Look through the listing and locate every line containing the word "ivanjbates"; copy those lines.

__DATA SUPPLIED__.
----------
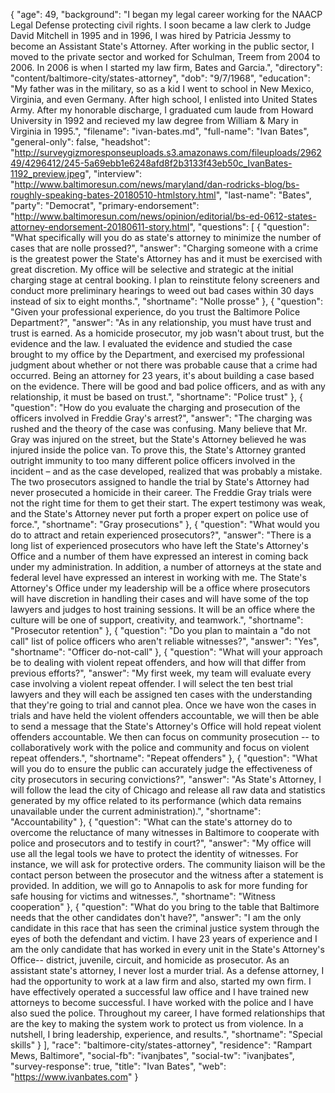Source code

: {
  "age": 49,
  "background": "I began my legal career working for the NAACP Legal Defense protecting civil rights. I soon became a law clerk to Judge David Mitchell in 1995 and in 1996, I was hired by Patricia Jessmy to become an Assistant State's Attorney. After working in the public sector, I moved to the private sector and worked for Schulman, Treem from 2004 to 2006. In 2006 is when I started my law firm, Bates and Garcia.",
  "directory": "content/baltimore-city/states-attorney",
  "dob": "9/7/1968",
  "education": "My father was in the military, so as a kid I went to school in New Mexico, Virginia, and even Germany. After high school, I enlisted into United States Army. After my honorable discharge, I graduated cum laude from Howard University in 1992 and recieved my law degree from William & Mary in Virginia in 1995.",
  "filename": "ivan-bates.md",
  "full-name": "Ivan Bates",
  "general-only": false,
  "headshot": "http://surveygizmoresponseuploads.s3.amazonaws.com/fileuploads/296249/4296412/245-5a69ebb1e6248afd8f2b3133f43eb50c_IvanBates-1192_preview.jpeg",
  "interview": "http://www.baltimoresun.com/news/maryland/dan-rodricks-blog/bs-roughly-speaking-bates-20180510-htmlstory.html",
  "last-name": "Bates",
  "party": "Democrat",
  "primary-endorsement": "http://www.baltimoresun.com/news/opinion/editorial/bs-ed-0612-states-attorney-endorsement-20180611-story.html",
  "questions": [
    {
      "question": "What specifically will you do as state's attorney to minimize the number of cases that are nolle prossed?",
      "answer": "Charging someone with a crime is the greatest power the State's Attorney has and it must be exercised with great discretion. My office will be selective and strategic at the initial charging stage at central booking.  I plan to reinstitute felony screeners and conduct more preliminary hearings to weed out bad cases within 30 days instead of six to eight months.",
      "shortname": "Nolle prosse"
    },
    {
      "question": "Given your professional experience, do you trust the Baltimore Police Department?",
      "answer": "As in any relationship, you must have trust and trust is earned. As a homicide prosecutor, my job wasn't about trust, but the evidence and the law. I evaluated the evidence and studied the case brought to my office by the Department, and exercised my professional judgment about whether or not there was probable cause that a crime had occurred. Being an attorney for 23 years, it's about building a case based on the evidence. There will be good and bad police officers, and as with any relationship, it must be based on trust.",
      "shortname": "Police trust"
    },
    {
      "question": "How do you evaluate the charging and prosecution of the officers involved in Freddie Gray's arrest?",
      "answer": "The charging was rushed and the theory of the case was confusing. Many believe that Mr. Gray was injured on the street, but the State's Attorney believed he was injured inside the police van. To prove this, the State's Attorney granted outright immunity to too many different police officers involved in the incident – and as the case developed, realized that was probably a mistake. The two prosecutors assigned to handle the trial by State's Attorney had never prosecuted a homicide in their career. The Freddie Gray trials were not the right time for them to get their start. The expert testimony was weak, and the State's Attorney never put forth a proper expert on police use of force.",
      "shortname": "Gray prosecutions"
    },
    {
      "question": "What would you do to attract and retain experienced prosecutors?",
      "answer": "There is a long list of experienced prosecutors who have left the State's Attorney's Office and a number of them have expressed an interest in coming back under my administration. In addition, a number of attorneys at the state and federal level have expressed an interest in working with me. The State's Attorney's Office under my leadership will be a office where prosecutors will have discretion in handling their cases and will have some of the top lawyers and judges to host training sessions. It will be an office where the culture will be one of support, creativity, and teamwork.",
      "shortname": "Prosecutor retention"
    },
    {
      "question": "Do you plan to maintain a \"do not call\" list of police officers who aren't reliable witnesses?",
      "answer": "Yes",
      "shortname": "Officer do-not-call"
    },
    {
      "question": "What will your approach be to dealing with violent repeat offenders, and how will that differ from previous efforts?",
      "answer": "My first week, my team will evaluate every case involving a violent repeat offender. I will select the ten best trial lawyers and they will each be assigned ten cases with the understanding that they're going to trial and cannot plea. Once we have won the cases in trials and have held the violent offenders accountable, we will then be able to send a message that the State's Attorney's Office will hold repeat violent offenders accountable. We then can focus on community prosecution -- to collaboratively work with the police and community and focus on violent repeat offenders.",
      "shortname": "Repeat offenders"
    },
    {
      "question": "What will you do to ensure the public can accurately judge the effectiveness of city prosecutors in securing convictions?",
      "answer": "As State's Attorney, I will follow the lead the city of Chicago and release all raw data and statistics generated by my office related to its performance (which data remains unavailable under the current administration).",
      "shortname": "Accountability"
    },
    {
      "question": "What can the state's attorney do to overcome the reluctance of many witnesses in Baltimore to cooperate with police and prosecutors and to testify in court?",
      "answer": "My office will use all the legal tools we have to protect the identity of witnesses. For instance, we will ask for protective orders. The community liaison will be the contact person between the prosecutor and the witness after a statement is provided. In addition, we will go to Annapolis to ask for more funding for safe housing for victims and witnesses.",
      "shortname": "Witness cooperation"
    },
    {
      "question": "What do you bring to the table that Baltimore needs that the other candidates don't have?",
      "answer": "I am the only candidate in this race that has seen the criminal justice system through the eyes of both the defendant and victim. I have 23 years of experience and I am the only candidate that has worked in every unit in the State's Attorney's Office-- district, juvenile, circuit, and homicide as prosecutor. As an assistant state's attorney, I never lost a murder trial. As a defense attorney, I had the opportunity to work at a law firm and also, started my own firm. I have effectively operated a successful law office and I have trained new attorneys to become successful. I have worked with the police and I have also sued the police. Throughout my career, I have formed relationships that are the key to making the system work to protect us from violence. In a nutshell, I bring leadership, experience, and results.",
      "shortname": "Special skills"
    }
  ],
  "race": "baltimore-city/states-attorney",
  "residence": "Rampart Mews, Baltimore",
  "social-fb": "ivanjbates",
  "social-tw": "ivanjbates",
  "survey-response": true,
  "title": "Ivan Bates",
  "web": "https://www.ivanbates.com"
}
----------
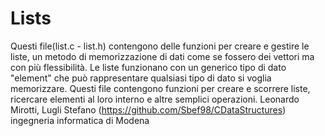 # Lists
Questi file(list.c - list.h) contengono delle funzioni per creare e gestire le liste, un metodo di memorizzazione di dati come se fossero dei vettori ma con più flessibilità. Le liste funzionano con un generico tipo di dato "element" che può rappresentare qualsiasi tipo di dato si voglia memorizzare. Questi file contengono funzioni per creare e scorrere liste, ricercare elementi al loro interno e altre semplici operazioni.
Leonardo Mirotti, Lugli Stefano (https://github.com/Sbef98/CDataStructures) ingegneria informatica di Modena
----------
__EXERCISE ANSWER__.
  "social-fb": "ivanjbates",
  "social-tw": "ivanjbates",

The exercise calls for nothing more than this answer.